::: Material for the task :::

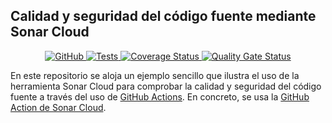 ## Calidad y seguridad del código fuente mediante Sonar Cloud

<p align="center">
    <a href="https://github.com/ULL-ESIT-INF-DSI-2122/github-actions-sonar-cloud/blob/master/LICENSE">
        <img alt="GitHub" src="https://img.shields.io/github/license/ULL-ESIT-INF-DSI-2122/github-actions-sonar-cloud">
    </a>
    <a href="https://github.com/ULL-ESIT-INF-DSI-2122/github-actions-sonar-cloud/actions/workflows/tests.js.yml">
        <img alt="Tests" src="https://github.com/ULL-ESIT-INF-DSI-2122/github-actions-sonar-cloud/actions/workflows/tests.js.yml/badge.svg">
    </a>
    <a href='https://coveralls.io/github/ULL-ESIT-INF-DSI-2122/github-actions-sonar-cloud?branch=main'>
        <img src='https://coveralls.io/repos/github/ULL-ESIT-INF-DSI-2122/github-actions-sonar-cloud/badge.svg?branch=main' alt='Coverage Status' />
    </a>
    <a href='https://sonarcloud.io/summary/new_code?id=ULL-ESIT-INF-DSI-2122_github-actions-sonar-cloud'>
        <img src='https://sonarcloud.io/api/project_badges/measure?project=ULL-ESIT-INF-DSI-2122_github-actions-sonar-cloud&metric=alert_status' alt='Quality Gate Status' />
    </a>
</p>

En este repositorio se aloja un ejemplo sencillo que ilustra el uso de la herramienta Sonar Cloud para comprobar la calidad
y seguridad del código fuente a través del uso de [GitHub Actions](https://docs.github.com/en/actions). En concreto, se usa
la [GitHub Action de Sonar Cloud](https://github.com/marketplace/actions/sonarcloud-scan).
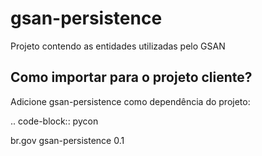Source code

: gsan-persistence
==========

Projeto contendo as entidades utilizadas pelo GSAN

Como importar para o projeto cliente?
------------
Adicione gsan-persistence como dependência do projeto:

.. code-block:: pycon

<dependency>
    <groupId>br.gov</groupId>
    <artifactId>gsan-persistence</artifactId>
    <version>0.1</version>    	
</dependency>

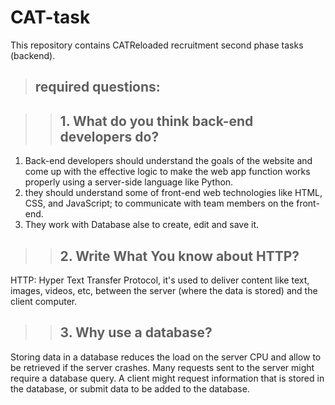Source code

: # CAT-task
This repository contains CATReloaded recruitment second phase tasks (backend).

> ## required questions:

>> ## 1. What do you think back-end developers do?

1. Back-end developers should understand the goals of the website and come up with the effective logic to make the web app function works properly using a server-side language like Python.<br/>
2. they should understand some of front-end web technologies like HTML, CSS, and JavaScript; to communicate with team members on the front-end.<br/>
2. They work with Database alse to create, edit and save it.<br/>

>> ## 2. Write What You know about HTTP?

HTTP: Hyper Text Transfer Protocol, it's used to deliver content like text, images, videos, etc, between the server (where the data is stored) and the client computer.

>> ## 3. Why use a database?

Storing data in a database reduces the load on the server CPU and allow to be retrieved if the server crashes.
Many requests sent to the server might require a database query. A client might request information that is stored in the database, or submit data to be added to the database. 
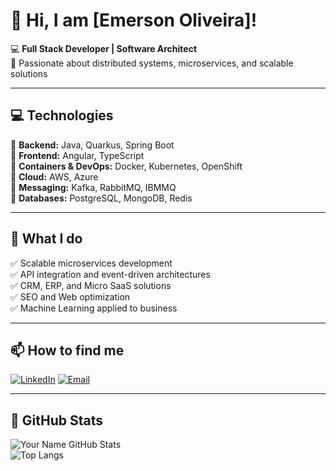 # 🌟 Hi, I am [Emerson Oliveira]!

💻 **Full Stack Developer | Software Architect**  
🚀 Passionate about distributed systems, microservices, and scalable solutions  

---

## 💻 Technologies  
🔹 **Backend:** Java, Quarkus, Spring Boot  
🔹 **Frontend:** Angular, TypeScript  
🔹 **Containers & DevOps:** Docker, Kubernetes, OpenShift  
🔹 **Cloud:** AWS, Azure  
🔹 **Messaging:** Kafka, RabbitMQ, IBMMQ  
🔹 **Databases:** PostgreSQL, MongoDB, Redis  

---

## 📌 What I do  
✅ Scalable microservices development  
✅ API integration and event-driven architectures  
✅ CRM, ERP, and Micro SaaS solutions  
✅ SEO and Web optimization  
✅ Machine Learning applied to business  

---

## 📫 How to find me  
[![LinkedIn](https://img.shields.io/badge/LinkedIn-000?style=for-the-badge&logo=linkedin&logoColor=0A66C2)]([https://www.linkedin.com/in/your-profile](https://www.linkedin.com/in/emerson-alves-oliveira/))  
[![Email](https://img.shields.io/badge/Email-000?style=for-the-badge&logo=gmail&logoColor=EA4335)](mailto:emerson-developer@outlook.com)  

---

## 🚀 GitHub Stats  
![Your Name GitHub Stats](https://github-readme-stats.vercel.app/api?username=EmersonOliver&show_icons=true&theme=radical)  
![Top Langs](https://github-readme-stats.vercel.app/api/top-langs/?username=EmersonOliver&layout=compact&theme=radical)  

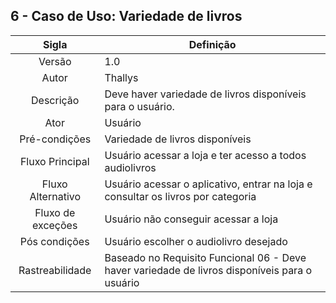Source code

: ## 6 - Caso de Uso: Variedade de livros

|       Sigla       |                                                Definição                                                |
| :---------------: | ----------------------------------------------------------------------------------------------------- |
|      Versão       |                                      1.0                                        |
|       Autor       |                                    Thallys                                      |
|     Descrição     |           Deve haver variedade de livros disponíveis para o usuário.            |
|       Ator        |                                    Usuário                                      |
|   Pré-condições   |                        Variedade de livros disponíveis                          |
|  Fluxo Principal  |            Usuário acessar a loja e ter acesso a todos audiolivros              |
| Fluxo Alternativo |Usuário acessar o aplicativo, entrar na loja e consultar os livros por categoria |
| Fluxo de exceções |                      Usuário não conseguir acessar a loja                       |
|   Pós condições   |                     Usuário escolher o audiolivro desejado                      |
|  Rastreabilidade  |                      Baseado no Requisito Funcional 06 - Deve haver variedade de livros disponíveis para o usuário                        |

:::

Above are the records; from them, give again exactly the lines from the one containing "Scalable microservices development" to the one containing "## 📫 How to find me", both lines included, and nothing more.

■ **Task result**
✅ Scalable microservices development  
✅ API integration and event-driven architectures  
✅ CRM, ERP, and Micro SaaS solutions  
✅ SEO and Web optimization  
✅ Machine Learning applied to business  

---

## 📫 How to find me  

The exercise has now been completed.